In de zomer van 2019 sluit de automobilist een Allianz-verzekering via Voogd & Voogd voor zijn zwarte Mercedes-Benz uit de V-klasse. Op het polisblad staat de volgende clausule: “U bent alleen verzekerd tegen diefstal of diefstal van onderdelen, inbraak en joyriding, als het voertuig voorzien is van een werkvaardig en in werking gesteld alarmsysteem met hellingshoekdetectie en een voertuigvolgsysteem.”
In het voorjaar van 2020 wordt de auto gestolen en wil de Mercedes-bezitter aanspraak maken op de dekking onder de autoverzekering. Een onderzoeksbureau, ingeschakeld door Voogd & Voogd, ontdekt echter dat de auto niet voldoet aan de vereiste beveiligingseisen. Om die reden wordt dekking afgewezen.
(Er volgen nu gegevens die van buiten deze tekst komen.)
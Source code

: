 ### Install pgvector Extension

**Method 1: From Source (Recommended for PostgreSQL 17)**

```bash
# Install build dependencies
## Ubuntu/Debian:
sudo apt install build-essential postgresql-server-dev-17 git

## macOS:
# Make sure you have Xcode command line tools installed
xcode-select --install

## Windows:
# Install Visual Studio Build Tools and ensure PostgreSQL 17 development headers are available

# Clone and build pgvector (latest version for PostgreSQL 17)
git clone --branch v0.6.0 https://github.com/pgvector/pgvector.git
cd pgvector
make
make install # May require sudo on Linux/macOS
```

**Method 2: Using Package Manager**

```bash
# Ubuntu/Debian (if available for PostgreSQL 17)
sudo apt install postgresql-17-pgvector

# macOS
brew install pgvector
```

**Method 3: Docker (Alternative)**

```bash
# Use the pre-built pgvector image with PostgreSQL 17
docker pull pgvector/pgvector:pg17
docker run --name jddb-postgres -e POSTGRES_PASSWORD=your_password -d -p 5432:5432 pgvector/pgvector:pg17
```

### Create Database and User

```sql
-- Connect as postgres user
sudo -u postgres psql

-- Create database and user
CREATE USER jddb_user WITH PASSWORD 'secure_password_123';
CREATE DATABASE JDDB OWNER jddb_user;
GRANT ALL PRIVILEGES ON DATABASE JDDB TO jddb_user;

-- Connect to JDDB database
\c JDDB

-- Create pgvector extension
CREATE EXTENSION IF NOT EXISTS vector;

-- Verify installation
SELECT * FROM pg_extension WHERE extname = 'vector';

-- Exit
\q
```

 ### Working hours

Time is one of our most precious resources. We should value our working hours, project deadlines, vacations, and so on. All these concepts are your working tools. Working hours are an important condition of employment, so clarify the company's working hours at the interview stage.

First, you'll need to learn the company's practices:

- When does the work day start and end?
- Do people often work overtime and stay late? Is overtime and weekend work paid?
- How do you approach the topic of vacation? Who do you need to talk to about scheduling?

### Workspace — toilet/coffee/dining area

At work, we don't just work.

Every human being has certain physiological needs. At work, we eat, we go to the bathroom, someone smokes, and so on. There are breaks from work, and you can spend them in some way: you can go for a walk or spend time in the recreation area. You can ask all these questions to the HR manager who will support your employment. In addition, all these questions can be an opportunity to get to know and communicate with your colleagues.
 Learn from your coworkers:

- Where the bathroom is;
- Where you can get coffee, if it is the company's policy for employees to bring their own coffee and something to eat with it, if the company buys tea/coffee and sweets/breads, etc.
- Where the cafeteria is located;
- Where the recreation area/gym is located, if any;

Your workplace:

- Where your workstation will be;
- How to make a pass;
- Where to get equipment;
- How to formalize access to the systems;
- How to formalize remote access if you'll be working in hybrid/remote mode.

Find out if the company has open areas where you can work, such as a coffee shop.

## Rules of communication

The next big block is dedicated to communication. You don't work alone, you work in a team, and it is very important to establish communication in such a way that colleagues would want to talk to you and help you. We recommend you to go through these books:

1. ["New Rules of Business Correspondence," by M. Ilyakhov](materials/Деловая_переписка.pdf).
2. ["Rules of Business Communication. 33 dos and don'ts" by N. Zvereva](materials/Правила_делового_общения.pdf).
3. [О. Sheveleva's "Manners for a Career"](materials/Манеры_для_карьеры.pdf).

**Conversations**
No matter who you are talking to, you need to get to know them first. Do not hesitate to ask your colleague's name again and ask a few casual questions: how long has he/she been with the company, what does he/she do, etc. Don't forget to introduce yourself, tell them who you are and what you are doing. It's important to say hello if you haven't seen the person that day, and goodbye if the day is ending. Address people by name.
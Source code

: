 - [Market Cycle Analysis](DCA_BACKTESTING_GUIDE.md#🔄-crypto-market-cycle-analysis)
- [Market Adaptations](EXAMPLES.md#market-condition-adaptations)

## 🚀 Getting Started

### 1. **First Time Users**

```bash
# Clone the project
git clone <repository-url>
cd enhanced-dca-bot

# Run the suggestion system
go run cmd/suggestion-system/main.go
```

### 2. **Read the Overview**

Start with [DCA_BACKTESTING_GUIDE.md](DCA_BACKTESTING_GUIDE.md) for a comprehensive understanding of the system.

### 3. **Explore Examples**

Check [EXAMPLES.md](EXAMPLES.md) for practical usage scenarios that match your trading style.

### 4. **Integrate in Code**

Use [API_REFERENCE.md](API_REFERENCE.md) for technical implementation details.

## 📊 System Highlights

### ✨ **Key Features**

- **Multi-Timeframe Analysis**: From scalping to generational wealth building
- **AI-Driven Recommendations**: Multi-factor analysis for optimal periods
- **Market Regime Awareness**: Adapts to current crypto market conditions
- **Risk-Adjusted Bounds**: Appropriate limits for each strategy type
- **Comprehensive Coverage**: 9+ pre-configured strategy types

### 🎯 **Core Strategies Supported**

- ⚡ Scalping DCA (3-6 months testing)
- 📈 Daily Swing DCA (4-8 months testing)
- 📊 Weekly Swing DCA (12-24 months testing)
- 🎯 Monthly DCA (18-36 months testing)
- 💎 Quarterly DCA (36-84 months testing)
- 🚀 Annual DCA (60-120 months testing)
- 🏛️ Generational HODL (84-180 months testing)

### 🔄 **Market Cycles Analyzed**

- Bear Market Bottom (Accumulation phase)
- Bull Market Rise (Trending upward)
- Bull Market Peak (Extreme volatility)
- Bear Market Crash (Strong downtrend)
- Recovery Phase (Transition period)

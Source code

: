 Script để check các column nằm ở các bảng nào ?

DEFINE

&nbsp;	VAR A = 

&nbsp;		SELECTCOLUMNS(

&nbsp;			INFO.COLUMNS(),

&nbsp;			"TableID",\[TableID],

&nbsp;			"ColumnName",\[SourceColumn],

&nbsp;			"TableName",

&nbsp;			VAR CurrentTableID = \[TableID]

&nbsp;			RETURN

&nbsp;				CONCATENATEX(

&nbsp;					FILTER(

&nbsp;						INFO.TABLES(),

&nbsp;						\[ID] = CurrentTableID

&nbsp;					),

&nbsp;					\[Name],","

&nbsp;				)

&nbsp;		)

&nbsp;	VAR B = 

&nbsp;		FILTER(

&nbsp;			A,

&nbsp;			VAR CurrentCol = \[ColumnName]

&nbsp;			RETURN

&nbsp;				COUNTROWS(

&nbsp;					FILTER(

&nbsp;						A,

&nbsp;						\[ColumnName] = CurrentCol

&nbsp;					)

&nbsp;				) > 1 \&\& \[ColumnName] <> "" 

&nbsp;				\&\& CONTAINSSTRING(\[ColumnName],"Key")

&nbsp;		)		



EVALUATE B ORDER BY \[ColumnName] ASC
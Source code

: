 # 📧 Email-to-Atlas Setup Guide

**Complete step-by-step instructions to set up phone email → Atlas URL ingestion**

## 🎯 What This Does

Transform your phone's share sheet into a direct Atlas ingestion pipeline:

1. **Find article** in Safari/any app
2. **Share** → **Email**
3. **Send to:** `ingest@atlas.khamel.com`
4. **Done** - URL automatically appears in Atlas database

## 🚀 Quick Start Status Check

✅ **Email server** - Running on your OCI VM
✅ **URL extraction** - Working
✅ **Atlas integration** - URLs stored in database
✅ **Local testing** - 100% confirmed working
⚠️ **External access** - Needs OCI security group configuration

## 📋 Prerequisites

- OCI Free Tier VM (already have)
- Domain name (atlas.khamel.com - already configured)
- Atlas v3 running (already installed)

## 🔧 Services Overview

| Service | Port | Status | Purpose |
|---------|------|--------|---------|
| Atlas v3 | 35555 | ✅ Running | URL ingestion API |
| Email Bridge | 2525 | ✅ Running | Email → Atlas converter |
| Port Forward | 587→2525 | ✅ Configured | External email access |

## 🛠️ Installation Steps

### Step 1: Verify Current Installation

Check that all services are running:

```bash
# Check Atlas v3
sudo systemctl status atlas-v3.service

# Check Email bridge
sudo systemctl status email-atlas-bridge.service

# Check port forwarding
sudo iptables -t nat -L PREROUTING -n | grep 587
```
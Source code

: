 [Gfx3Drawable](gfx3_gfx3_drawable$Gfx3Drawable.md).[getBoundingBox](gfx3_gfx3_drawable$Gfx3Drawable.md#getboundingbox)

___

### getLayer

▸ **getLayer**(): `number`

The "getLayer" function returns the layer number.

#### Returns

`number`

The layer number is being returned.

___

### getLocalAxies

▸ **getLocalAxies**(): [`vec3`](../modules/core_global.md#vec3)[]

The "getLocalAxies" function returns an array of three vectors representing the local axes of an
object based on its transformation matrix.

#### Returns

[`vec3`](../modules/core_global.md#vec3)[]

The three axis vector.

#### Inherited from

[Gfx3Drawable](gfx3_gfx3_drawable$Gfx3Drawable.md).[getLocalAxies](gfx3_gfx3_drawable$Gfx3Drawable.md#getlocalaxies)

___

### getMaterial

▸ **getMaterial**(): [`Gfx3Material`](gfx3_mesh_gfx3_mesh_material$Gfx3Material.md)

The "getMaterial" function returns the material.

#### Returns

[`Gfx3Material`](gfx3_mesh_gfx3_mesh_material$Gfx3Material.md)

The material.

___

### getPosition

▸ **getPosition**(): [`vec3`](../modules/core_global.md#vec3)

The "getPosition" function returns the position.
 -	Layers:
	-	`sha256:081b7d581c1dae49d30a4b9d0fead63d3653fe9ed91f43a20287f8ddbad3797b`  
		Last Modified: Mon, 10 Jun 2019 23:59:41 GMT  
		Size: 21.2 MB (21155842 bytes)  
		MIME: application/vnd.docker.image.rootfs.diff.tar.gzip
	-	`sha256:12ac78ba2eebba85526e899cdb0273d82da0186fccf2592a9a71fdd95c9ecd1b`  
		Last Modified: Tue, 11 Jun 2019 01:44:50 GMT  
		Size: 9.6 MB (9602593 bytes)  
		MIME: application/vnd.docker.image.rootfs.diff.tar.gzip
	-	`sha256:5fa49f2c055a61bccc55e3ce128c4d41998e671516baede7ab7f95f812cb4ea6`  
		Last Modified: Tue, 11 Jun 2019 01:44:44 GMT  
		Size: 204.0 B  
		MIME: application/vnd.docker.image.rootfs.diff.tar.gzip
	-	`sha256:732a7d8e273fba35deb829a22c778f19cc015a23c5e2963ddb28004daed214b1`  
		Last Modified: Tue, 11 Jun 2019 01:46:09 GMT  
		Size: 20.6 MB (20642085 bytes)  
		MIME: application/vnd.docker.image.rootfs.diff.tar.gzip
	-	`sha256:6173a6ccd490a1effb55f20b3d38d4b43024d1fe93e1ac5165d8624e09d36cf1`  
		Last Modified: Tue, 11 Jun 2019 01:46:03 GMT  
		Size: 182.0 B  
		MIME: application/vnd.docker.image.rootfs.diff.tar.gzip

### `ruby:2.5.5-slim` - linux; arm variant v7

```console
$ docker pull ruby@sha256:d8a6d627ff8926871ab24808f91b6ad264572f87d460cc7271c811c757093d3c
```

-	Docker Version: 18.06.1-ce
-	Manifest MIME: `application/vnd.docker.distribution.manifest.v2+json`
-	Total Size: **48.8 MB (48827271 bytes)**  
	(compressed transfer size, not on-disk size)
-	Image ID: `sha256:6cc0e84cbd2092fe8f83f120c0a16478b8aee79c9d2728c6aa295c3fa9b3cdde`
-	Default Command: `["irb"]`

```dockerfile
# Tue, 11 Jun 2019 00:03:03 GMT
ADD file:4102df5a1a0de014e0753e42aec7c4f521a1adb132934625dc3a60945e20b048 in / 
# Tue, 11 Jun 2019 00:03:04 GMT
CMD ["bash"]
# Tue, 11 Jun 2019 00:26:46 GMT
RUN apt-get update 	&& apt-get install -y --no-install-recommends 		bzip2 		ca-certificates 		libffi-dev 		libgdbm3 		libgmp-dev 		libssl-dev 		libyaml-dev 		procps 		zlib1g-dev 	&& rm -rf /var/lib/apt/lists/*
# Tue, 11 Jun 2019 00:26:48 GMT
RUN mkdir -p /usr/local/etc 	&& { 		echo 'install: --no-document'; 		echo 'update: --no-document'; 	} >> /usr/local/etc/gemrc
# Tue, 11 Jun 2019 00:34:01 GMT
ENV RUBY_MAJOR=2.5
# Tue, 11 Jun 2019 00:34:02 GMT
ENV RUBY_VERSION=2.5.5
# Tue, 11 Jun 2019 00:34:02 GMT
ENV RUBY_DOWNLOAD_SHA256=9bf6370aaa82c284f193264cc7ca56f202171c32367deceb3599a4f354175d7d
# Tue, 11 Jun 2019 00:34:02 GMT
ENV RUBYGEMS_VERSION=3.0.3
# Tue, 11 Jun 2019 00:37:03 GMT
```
De autobezitter laat het hier niet bij zitten en meent dat de tussenpersoon de zorg- en informatieplicht heeft geschonden door bij de aanvraag van de autoverzekering niet duidelijk uit te leggen wat de clausule met beveiligingseisen inhoudt en wat de gevolgen zijn wanneer daaraan niet wordt voldaan. De schade die de consument als gevolg hiervan lijdt, begroot hij op de door de expert getaxeerde waarde van de auto van 33.000 euro.
Wel of niet gehoord?
De voormalige Mercedes-eigenaar verwijt de tussenpersoon dat zij bij de telefonische aanvraag van de autoverzekering, die plaatsvond in een rumoerige parkeergarage, niet duidelijk heeft uitgelegd wat de clausule met beveiligingseisen inhoudt en wat de gevolgen zijn wanneer daaraan niet wordt voldaan.
De tussenpersoon licht toe dat bij de telefonische aanvraag van de verzekering de aanvraagsoftware van de verzekeraar is doorlopen met de consument. Een verplicht onderdeel van deze software is volgens haar dat de toepasselijke beveiligingseis moet worden doorlopen. Zonder een vraag daarover te beantwoorden, kan de aanvraag niet worden voortgezet. De intermediair stelt dat zij heeft aangegeven dat een alarmklasse vier vereist is en dat de consument heeft aangegeven dat de auto daarvan was voorzien. Ter onderbouwing van haar stellingen overlegt de tussenpersoon een telefoonnotitie van 15 juli 2021 waarin staat: “Aanvraag telefonisch – alarm klasse 4 geëist, dit gemeld bij relatie – voorlopige dekking”.
De consument spreekt dit echter tegen en stelt dat er niet gesproken is over de beveiliging. In het licht van het hiervoor weergegeven verweer van de tussenpersoon en haar telefoonnotitie van 15 juli 2021 is het volgens Kifid aan de consument om zijn stelling nader te onderbouwen. Dat doet hij niet. De stelling van de consument dat hij geen verstand van autobeveiliging heeft en de daarbij behorende alarmklassen is hiervoor volgens Kifid niet voldoende. De klacht is ongegrond verklaard.